In relevant part, section 11362.5 provides: “(d) Section 11357, relating to the possession of marijuana, and Section 11358, relating to the cultivation of marijuana, shall not apply to the patient, or to a patient's primary caregiver, who possesses or cultivates marijuana for the personal medical purposes of the patient upon the written or oral recommendation or approval of a physician.”
“ ‘It is well established that where a statute first defines an offense in unconditional terms and then specifies an exception to its operation, the exception is an affirmative defense to be raised and proved by the defendant. [Citations.] ․ “ ‘[T]he question is whether the exception is so incorporated with, and becomes a part of the enactment, as to constitute a part of the definition, or description of the offense; for it is immaterial whether the exception or proviso be contained in the enacting clause or section, or be introduced in a different manner. It is the nature of the exception and not its location which determines the question․’ ” Thus, where exceptions or provisos are not descriptive of the offense, or define it, but rather afford a matter of excuse, “they are to be relied on in [the] defense.” [Citations.]' ” (People v. Spry (1997) 58 Cal.App.4th 1345, 1364, 68 Cal.Rptr.2d 691.)
Nowhere in section 11362.5 is any criminal offense defined. Subdivision (d) of section 11362.5 does no more than refer to the offenses already defined in sections 11357 (possession of marijuana) and 11358 (cultivation of marijuana) and creates an exception to their applicability. Because the exception provided by subdivision (d) does not constitute any part of the definition of the offenses described by sections 11357 and 11358, the exception constitutes an affirmative defense to be proven by the defendant at trial. This conclusion comports with the rebuttal argument against Proposition 215, the initiative measure enacting section 11362.5, contained in the ballot pamphlet, which reads: “Police officers can still arrest anyone who grows too much, or tries to sell it․ [¶] ․ Police officers can still arrest anyone for marijuana offenses. Proposition 215 simply gives those arrested a defense in court, if they can prove they used marijuana with a doctor's approval.” (Ballot Pamp., Gen. Elec. (Nov. 5, 1996) rebuttal to argument against Prop. 215, p. 61.)

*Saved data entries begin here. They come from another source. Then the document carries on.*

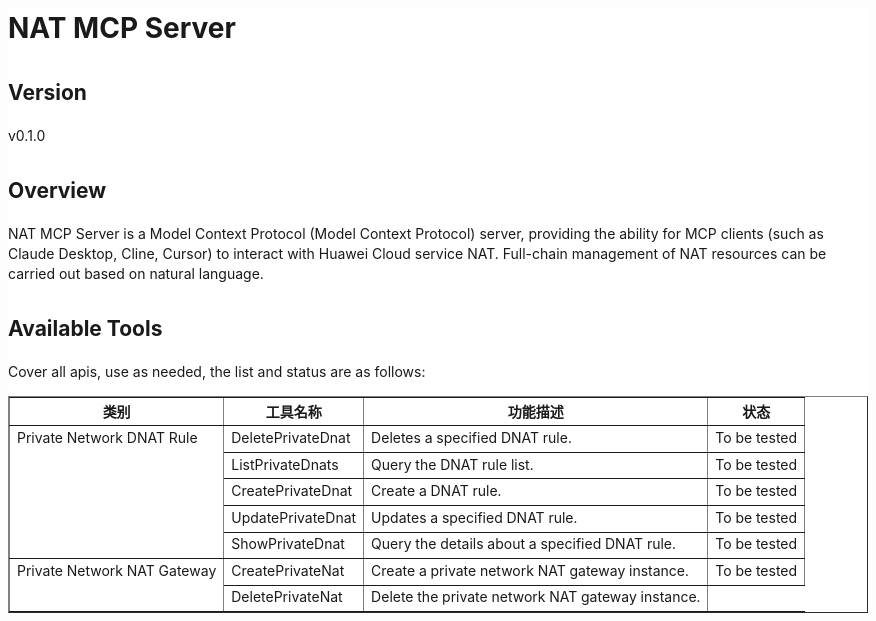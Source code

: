 # NAT MCP Server 


## Version
v0.1.0

## Overview

NAT MCP Server is a Model Context Protocol (Model Context Protocol) server, providing the ability for MCP clients (such as Claude Desktop, Cline, Cursor) to interact with Huawei Cloud service NAT. Full-chain management of NAT resources can be carried out based on natural language.

## Available Tools
Cover all apis, use as needed, the list and status are as follows:

<html>
    <head></head>
    <body>
        <table border="1" cellspacing="0" cellpadding="5">
            <tbody>
                <tr>
                    <th>类别</th>
                    <th>工具名称</th>
                    <th>功能描述</th>
                    <th>状态</th>
                </tr>
                <tr>
                    <td rowspan="5">Private Network DNAT Rule</td>
                    <td>DeletePrivateDnat</td>
                    <td>Deletes a specified DNAT rule.</td>
                    <td>To be tested</td>
                </tr>
                <tr>
                    <td>ListPrivateDnats</td>
                    <td>Query the DNAT rule list.</td>
                    <td>To be tested</td>
                </tr>
                <tr>
                    <td>CreatePrivateDnat</td>
                    <td>Create a DNAT rule.</td>
                    <td>To be tested</td>
                </tr>
                <tr>
                    <td>UpdatePrivateDnat</td>
                    <td>Updates a specified DNAT rule.</td>
                    <td>To be tested</td>
                </tr>
                <tr>
                    <td>ShowPrivateDnat</td>
                    <td>Query the details about a specified DNAT rule.</td>
                    <td>To be tested</td>
                </tr>
                <tr>
                    <td rowspan="5">Private Network NAT Gateway</td>
                    <td>CreatePrivateNat</td>
                    <td>Create a private network NAT gateway instance.</td>
                    <td>To be tested</td>
                </tr>
                <tr>
                    <td>DeletePrivateNat</td>
                    <td>Delete the private network NAT gateway instance.</td>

It is not unfair or unusual to treat a statutory exception as an affirmative defense. “As far back as the case of People v. Boo Doo Hong (1898), 122 Cal. 606 [55 P. 402], it has been the law that when a license or prescription would be a complete defense, the burden is upon the accused to prove that fact so clearly within his knowledge.” (People v. Martinez (1953) 117 Cal.App.2d 701, 708, 256 P.2d 1028; see also People v. Fuentes (1990) 224 Cal.App.3d 1041, 1046, 274 Cal.Rptr. 17 [burden of proving authorization for possession of hypodermic needle pursuant to Business and Professions Code former section 4149 is on defendant].)
Defendant's claim to the officers that he had a certificate that allowed him to legally possess marijuana for medicinal purposes asserted an affirmative defense. Investigation of the truth and legal effect of defenses to criminal charges is what motions and trials are for; to hold otherwise would create disorder and confusion. The defendant's argument has no merit.
The judgment is affirmed.
FOOTNOTE. See footnote *, ante.
We concur: SIMS, Acting P.J., and CALLAHAN, J.